Place the pulse glass on the stand with the two attached light bulbs.  Turn the light bulbs on and turn the power supply up to 12 volts.  The light bulbs will heat one end of the pulse glass forcing the liquid into the other end.  When this happens the other end drops and is heated then by the light bulb on that side.  The cycle then repeats.
By putting the pulse glass on the stand you can make this work unattended. Fill the two beakers with liquid nitrogen and cover with the cork plates. The pulse glass will touch one of the beakers and the liquid inside will be condensed in the bulb that is touching. This will cause the pulse glass to shift position and then the other bulb will touch the beaker with the liquid then going to that bulb and so on.
Code Number:
4C31.37
Demo Title:
Franklin's Pulse Glass Engine - Relaxation Oscillators
Condition:
Excellent
Principle:
Vapor Pressures/Partial Pressures
Area of Study:
Heat & Fluids
Equipment:
Franklin's pulse glass, Stand for pulse glass, Small Plastic Beakers (50 ml), Liquid Nitrogen, Hand Boilers.
Procedure:

Video Credit: Jonathan M. Sullivan-Wood.

Place the pulse glass on the stand with the two attached light bulbs.  Turn the light bulbs on and turn the power supply up to 12 volts.  The light bulbs will heat one end of the pulse glass forcing the liquid into the other end.  When this happens the other end drops and is heated then by the light bulb on that side.  The cycle then repeats.  
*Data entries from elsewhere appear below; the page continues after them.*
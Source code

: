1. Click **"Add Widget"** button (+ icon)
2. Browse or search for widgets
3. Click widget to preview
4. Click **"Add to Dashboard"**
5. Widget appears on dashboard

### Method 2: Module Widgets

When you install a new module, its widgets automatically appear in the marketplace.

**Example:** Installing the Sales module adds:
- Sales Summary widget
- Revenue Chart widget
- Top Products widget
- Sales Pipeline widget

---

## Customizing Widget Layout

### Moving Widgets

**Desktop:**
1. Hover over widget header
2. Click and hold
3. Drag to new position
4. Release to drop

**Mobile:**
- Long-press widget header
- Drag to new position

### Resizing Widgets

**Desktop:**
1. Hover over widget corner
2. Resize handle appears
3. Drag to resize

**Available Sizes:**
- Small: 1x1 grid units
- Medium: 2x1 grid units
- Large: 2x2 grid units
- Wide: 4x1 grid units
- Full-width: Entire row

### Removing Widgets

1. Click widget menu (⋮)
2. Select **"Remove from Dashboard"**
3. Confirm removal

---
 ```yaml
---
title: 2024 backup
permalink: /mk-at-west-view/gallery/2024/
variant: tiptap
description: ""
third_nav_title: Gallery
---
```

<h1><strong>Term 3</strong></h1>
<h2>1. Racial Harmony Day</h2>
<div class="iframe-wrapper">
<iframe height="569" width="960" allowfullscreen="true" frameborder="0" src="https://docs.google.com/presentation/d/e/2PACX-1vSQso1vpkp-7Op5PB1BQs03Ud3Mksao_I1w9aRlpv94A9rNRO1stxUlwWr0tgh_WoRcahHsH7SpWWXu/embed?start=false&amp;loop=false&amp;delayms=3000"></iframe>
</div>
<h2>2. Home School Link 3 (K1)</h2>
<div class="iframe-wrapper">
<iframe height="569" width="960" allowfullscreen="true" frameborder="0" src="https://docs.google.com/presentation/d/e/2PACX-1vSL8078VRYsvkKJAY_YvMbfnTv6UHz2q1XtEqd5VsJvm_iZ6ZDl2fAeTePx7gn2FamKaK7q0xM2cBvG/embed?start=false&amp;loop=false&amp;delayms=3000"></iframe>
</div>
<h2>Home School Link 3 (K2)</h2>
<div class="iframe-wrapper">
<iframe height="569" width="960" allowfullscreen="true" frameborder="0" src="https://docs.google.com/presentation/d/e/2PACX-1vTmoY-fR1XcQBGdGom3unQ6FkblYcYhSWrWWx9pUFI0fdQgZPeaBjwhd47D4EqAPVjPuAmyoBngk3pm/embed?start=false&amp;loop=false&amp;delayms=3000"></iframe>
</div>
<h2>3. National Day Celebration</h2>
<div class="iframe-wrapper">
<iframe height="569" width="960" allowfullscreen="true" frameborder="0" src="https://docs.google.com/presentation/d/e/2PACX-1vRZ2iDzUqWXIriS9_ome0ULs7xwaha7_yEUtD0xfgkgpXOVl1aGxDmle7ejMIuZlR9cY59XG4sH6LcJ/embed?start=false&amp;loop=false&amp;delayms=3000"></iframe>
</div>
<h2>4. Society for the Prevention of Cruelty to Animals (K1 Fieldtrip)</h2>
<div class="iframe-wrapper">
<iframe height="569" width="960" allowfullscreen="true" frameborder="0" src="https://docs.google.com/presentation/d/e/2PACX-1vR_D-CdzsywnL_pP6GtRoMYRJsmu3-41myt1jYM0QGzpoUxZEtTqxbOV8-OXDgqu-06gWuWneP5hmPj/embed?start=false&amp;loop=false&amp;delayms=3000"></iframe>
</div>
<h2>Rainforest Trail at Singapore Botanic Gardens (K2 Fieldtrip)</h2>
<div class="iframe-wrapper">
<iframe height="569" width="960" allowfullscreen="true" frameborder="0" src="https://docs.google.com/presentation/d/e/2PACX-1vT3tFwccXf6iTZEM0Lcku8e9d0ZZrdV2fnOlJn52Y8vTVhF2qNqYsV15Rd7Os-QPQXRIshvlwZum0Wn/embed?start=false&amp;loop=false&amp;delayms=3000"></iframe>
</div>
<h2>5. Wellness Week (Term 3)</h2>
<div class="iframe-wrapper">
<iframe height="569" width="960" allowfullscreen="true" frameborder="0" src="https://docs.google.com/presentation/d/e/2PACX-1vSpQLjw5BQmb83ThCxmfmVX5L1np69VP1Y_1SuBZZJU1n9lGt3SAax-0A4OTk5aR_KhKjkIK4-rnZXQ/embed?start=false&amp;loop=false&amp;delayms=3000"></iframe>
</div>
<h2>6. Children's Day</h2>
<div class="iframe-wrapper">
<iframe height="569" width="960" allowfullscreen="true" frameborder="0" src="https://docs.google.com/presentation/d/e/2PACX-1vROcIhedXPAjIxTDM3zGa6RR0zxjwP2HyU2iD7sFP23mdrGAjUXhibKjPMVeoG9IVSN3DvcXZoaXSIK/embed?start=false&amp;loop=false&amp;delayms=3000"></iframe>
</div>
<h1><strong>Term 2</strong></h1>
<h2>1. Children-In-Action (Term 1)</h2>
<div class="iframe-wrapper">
By putting the pulse glass on the stand you can make this work unattended. Fill the two beakers with liquid nitrogen and cover with the cork plates. The pulse glass will touch one of the beakers and the liquid inside will be condensed in the bulb that is touching. This will cause the pulse glass to shift position and then the other bulb will touch the beaker with the liquid then going to that bulb and so on.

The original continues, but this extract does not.